O Primeiro Trailer do Documentário da The Slits Estreia Aqui, e Nós Trocamos Uma Ideia Com o Diretor

William Badgley adianta o que podemos esperar de um dos filmes mais aguardados do ano.
Daisy Jones
London, GB

Há um ditado que diz que “o primeiro a atravessar a parede sempre sai ferido”, e de acordo com o cineasta William Badgley, esta é uma forma um tanto quanto precisa de se descrever a história das Slits – a banda punk britânica dos anos 70 que, liderada pela frontwoman Ari Up, pegou os limites da sociedade, sexo e gênero, e as esmagou como uvas sob marretas.

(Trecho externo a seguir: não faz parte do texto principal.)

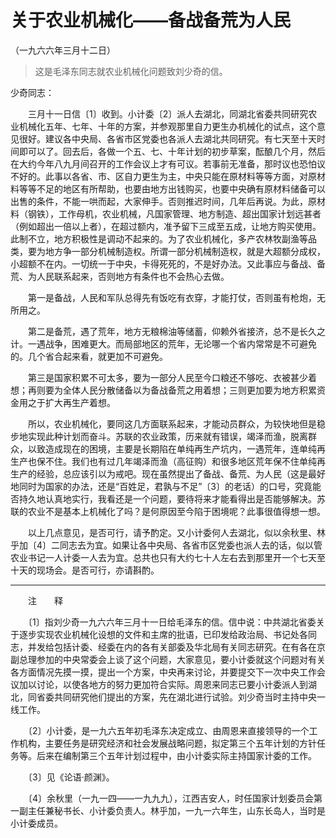 #  关于农业机械化——备战备荒为人民
（一九六六年三月十二日）

> 这是毛泽东同志就农业机械化问题致刘少奇的信。

少奇同志：

　　三月十一日信〔1〕收到。小计委〔2〕派人去湖北，同湖北省委共同研究农业机械化五年、七年、十年的方案，并参观那里自力更生办机械化的试点，这个意见很好。建议各中央局、各省市区党委也各派人去湖北共同研究。有七天至十天时间即可以了。回去后，各做一个五、七、十年计划的初步草案，酝酿几个月，然后在大约今年八九月间召开的工作会议上才有可议。若事前无准备，那时议也恐怕议不好的。此事以各省、市、区自力更生为主，中央只能在原材料等等方面，对原材料等等不足的地区有所帮助，也要由地方出钱购买，也要中央确有原材料储备可以出售的条件，不能一哄而起，大家伸手。否则推迟时间，几年后再说。为此，原材料（钢铁），工作母机，农业机械，凡国家管理、地方制造、超出国家计划远甚者（例如超出一倍以上者），在超过额内，准予留下三成至五成，让地方购买使用。此制不立，地方积极性是调动不起来的。为了农业机械化，多产农林牧副渔等品类，要为地方争一部分机械制造权。所谓一部分机械制造权，就是大超额分成权，小超额不在内。一切统一于中央，卡得死死的，不是好办法。又此事应与备战、备荒、为人民联系起来，否则地方有条件也不会热心去做。

　　第一是备战，人民和军队总得先有饭吃有衣穿，才能打仗，否则虽有枪炮，无所用之。

　　第二是备荒，遇了荒年，地方无粮棉油等储蓄，仰赖外省接济，总不是长久之计。一遇战争，困难更大。而局部地区的荒年，无论哪一个省内常常是不可避免的。几个省合起来看，就更加不可避免。

　　第三是国家积累不可太多，要为一部分人民至今口粮还不够吃、衣被甚少着想；再则要为全体人民分散储备以为备战备荒之用着想；三则更加要为地方积累资金用之于扩大再生产着想。

　　所以，农业机械化，要同这几方面联系起来，才能动员群众，为较快地但是稳步地实现此种计划而奋斗。苏联的农业政策，历来就有错误，竭泽而渔，脱离群众，以致造成现在的困境，主要是长期陷在单纯再生产坑内，一遇荒年，连单纯再生产也保不住。我们也有过几年竭泽而渔（高征购）和很多地区荒年保不住单纯再生产的经验，总应该引以为戒吧。现在虽然提出了备战、备荒、为人民（这是最好地同时为国家的办法，还是“百姓足，君孰与不足”〔3〕的老话）的口号，究竟能否持久地认真地实行，我看还是一个问题，要待将来才能看得出是否能够解决。苏联的农业不是基本上机械化了吗？是何原因至今陷于困境呢？此事很值得想一想。

　　以上几点意见，是否可行，请予酌定。又小计委何人去湖北，似以余秋里、林乎加〔4〕二同志去为宜。如果让各中央局、各省市区党委也派人去的话，似以管农业书记一人计委一人去为宜。总共也只有大约七十人左右去到那里开一个七天至十天的现场会。是否可行，亦请斟酌。

------------------  
　　注　　释

　　〔1〕指刘少奇一九六六年三月十一日给毛泽东的信。信中说：中共湖北省委关于逐步实现农业机械化设想的文件和主席的批语，已印发给政治局、书记处各同志，并发给包括计委、经委在内的各有关部委及华北局有关同志研究。在有各在京副总理参加的中央常委会上谈了这个问题，大家意见，要小计委就这个问题对有关各方面情况先摸一摸，提出一个方案，中央再来讨论，并要提交下一次中央工作会议加以讨论，以使各地方的努力更加符合实际。周恩来同志已要小计委派人到湖北，同省委共同研究他们提出的方案，先在湖北进行试验。刘少奇当时主持中央一线工作。

　　〔2〕小计委，是一九六五年初毛泽东决定成立、由周恩来直接领导的一个工作机构，主要任务是研究经济和社会发展战略问题，拟定第三个五年计划的方针任务等。后来在编制第三个五年计划过程中，由小计委实际主持国家计委的工作。

　　〔3〕见《论语·颜渊》。

　　〔4〕余秋里（一九一四——一九九九），江西吉安人，时任国家计划委员会第一副主任兼秘书长、小计委负责人。林乎加，一九一六年生，山东长岛人，当时是小计委成员。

Nos dias de hoje, você tem só que ir até a esquina para esbarrar em uma garota com um penteado bagunçado e uma jaqueta de couro, ou num inferninho numa noite de quinta para flagrar alguém gritando em referência à “Typical Girls”. Só de pensar que houve uma época em que isso era visto como algo perigoso para uma garota parece ser absurdo para uma geração que cresceu com calças rasgadas e pôsteres de riot grrrls. E, por isso, temos uma dívida eterna com bandas como The Slits. Agora, a história delas será contada no documentário Here to be Heard.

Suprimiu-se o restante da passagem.